Exercise
Only one stretch of the records below is wanted: the lines from the one holding "### Keyboard Wrappers / Runner" through the one holding "### Notifications / Runner". Return it exactly, both ends included.

Given information

□ □ □ □

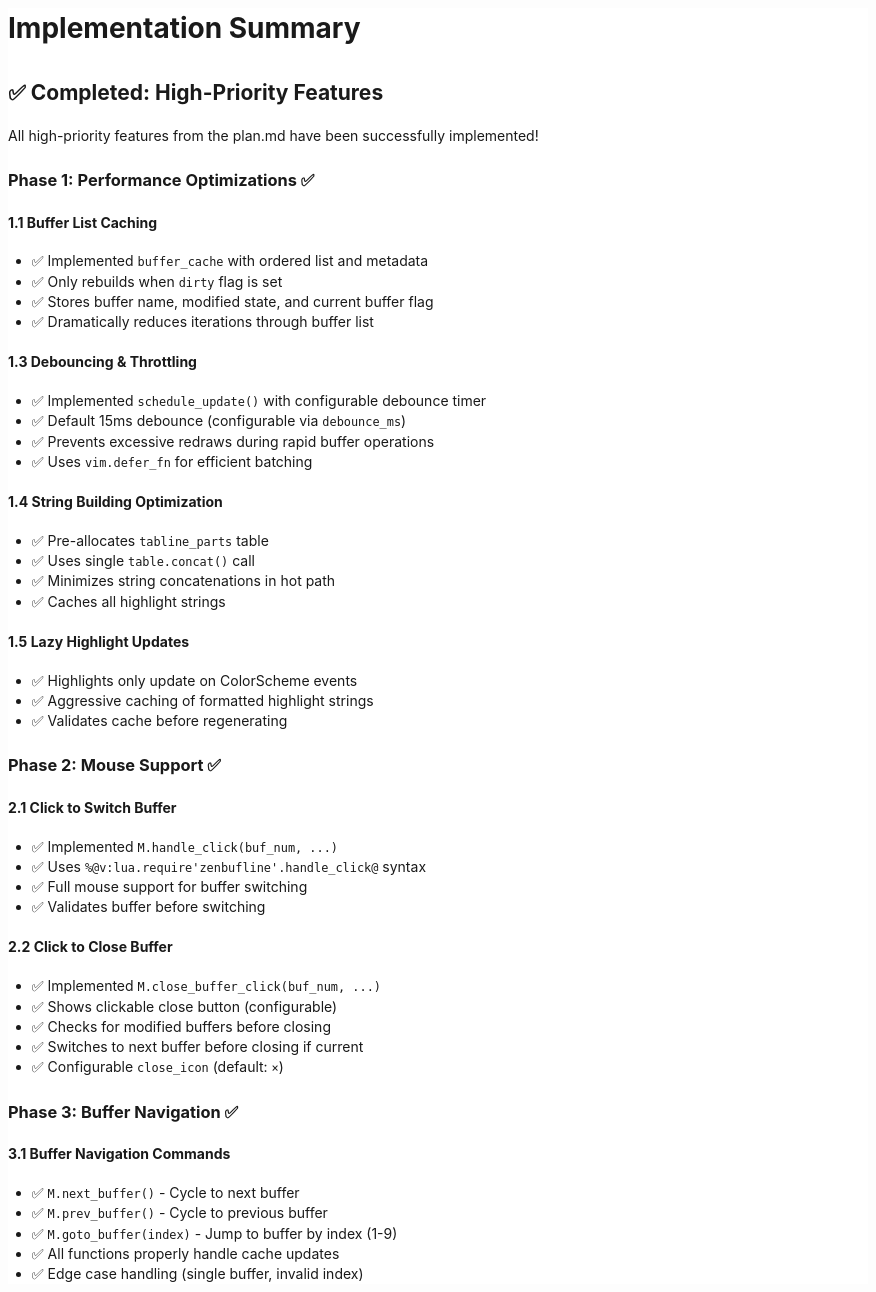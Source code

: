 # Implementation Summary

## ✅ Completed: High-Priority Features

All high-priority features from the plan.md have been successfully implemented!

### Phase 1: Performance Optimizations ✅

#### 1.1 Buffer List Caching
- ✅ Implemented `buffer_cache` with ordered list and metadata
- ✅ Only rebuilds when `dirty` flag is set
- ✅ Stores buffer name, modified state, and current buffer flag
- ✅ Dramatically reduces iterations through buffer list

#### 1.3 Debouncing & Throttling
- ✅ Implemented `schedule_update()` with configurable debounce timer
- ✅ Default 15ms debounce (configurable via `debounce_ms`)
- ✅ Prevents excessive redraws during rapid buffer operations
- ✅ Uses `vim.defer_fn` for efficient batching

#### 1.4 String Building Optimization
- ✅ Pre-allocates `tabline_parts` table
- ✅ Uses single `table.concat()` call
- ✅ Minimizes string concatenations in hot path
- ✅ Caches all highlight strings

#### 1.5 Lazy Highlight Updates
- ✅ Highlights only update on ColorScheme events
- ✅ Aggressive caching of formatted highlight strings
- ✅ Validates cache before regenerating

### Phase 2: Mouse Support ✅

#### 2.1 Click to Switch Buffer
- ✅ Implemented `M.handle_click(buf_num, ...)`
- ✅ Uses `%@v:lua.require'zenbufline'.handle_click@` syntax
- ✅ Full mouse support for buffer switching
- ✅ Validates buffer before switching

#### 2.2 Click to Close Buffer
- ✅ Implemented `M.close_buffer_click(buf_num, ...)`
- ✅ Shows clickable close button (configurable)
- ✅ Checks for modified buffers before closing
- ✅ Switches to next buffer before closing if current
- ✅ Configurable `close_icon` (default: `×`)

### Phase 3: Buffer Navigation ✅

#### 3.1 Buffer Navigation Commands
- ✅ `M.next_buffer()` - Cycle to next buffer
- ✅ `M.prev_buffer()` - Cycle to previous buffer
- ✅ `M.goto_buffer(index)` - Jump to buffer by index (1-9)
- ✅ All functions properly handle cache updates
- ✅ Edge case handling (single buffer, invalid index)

□ □ □ □

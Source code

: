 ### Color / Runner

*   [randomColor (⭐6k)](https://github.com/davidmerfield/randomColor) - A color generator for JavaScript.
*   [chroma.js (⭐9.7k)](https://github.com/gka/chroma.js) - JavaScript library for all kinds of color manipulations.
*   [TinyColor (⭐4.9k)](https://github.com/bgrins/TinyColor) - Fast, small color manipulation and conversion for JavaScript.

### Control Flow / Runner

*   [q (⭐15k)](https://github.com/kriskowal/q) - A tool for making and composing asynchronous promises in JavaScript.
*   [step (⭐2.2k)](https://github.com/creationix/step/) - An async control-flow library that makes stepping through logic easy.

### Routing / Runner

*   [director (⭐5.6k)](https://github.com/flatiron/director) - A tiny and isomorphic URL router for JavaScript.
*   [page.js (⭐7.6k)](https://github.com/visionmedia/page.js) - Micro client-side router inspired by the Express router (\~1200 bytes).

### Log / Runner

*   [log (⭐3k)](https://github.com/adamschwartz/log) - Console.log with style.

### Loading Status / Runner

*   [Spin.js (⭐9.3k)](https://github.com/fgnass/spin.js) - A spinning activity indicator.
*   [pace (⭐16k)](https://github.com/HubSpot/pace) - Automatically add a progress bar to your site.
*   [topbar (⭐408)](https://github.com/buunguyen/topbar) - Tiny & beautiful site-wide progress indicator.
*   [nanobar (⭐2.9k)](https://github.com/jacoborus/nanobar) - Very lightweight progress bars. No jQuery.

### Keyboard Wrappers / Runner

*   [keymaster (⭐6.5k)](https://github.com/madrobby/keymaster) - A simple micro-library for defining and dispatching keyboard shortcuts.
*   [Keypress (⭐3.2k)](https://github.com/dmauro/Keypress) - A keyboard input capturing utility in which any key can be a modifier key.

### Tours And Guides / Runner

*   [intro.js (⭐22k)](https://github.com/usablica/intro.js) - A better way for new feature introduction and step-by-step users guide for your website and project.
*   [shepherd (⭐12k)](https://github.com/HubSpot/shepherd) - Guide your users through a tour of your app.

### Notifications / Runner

□ □ □ □

Answer box
### Keyboard Wrappers / Runner

*   [keymaster (⭐6.5k)](https://github.com/madrobby/keymaster) - A simple micro-library for defining and dispatching keyboard shortcuts.
*   [Keypress (⭐3.2k)](https://github.com/dmauro/Keypress) - A keyboard input capturing utility in which any key can be a modifier key.

### Tours And Guides / Runner

*   [intro.js (⭐22k)](https://github.com/usablica/intro.js) - A better way for new feature introduction and step-by-step users guide for your website and project.
*   [shepherd (⭐12k)](https://github.com/HubSpot/shepherd) - Guide your users through a tour of your app.

### Notifications / Runner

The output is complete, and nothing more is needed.